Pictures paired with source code
• • • • •
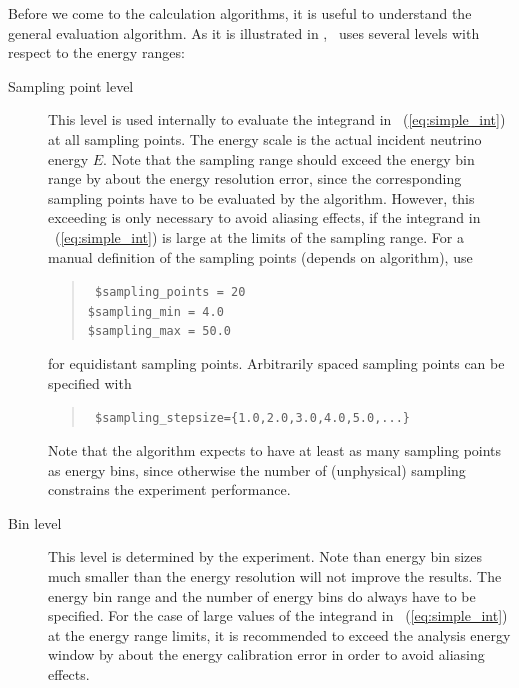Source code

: Before we come to the calculation algorithms, it is useful to understand
the general evaluation algorithm. As it is illustrated in , 
\GLOBES\ uses several levels with respect to the energy ranges:
\begin{description}
\item[Sampling point level]
 This level is used internally to evaluate the integrand in \eq~(\ref{eq:simple_int}) at all sampling points. The energy scale is the actual incident neutrino energy $E$. Note that the sampling range should exceed the energy bin range by about the energy resolution error, since the corresponding sampling points have to be evaluated by the algorithm. 
However, this exceeding is only
necessary to avoid aliasing effects, if the integrand in \eq~(\ref{eq:simple_int}) is large at the limits of the sampling range.
For a manual definition of the sampling points (depends on algorithm), use
\begin{quote}
{\tt
\$sampling\_points = 20\\
\$sampling\_min =          4.0\\
\$sampling\_max =         50.0
}
\end{quote}
for equidistant sampling points. Arbitrarily spaced sampling points can 
be specified with 
\begin{quote}
{\tt
\$sampling\_stepsize=\{1.0,2.0,3.0,4.0,5.0,...\}
}
\end{quote}


 
Note that the algorithm expects to 
have at least as many sampling points as energy bins, since otherwise 
the number of (unphysical) sampling constrains the experiment performance.
\item[Bin level] This level is determined by the experiment. Note than energy
bin sizes much smaller than the energy resolution will not improve the results. The energy bin range and the number of energy bins do always have to be specified. For the case of large values of the integrand in \eq~(\ref{eq:simple_int}) at the energy range limits, it is recommended to exceed the analysis energy window by about the energy calibration error in order to avoid aliasing effects.


\end{description}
• • • • •
Task prompt
Retype every record as it stands. None of the pictures should appear.

Task result
Source code

: Before we come to the calculation algorithms, it is useful to understand
the general evaluation algorithm. As it is illustrated in , 
\GLOBES\ uses several levels with respect to the energy ranges:
\begin{description}
\item[Sampling point level]
 This level is used internally to evaluate the integrand in \eq~(\ref{eq:simple_int}) at all sampling points. The energy scale is the actual incident neutrino energy $E$. Note that the sampling range should exceed the energy bin range by about the energy resolution error, since the corresponding sampling points have to be evaluated by the algorithm. 
However, this exceeding is only
necessary to avoid aliasing effects, if the integrand in \eq~(\ref{eq:simple_int}) is large at the limits of the sampling range.
For a manual definition of the sampling points (depends on algorithm), use
\begin{quote}
{\tt
\$sampling\_points = 20\\
\$sampling\_min =          4.0\\
\$sampling\_max =         50.0
}
\end{quote}
for equidistant sampling points. Arbitrarily spaced sampling points can 
be specified with 
\begin{quote}
{\tt
\$sampling\_stepsize=\{1.0,2.0,3.0,4.0,5.0,...\}
}
\end{quote}


 
Note that the algorithm expects to 
have at least as many sampling points as energy bins, since otherwise 
the number of (unphysical) sampling constrains the experiment performance.
\item[Bin level] This level is determined by the experiment. Note than energy
bin sizes much smaller than the energy resolution will not improve the results. The energy bin range and the number of energy bins do always have to be specified. For the case of large values of the integrand in \eq~(\ref{eq:simple_int}) at the energy range limits, it is recommended to exceed the analysis energy window by about the energy calibration error in order to avoid aliasing effects.


\end{description}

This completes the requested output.